Here is an example of a simple samplesheet with two samples:

sample,design,panel,fastq_1,fastq_2
uropod_control,D21,human-sc-immunology-spatial-proteomics,uropod_control_S1_R1_001.fastq.gz,uropod_control_S1_R2_001.fastq.gz
uropod_stimulated,D21,human-sc-immunology-spatial-proteomics,uropod_stimulated_S1_R1_001.fastq.gz,uropod_stimulated_S1_R2_001.fastq.gz

The table below provides an overview of all possible columns in the samplesheet. The nf-core/pixelator samplesheet can have as many columns as you desire, however, there is a strict requirement for the first 5 columns to be present.

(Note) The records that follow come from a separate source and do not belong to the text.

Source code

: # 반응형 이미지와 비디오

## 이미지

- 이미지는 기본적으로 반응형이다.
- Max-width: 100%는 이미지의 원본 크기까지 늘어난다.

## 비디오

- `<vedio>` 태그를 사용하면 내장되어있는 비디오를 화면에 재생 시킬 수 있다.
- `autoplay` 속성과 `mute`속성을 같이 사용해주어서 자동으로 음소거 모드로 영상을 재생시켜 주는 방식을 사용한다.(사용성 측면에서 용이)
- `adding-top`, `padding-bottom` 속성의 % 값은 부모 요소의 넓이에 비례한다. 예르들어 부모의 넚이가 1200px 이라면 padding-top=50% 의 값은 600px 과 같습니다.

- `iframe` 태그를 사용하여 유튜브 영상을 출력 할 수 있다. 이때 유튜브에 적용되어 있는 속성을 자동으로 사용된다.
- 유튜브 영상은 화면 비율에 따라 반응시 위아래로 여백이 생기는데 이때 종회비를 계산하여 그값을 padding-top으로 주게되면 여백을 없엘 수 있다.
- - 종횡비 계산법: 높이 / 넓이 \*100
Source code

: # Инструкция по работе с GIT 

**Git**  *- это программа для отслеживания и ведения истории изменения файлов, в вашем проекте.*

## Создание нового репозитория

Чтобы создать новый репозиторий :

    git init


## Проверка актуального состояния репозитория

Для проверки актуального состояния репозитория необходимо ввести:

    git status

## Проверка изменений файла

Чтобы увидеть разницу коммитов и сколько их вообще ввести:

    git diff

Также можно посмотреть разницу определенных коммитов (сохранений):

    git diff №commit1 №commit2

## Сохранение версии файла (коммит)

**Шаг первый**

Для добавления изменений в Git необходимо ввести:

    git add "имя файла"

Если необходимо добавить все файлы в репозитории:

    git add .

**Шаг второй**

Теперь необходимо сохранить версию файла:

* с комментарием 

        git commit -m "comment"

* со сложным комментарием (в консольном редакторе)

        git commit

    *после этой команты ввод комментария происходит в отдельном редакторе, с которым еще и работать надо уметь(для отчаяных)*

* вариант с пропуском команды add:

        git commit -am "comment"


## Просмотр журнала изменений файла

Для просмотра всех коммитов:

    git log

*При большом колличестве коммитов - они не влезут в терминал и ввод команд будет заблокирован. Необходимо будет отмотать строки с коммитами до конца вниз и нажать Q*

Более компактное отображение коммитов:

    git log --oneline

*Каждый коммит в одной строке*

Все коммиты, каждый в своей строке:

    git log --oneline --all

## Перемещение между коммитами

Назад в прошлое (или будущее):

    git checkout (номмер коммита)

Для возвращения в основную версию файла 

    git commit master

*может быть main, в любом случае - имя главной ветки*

Columns not defined in the following table are ignored by the pipeline but can be useful to add extra information for downstream processing.

ColumnRequiredDescription
sampleYesCustom sample name. This entry will be identical for multiple sequencing libraries/runs from the same sample. Spaces in sample names are automatically converted to underscores (_).
designYesThe name of the pixelator design configuration.
panel
or
panel_file
YesName of the panel to use.
or
Path to a CSV file containing a custom panel.
fastq_1YesPath to FastQ file for Illumina short reads 1. File has to be gzipped and have the extension ".fastq.gz" or ".fq.gz".
fastq_2NoPath to FastQ file for Illumina short reads 2. File has to be gzipped and have the extension ".fastq.gz" or ".fq.gz". Parameter only used if you are running paired-end.

The design field accepts a predefined design name.

The panel and panel_file fields are mutually exclusive. If both are specified, the pipeline will throw an error. Only one of them needs to be specified. See the panels section for more information.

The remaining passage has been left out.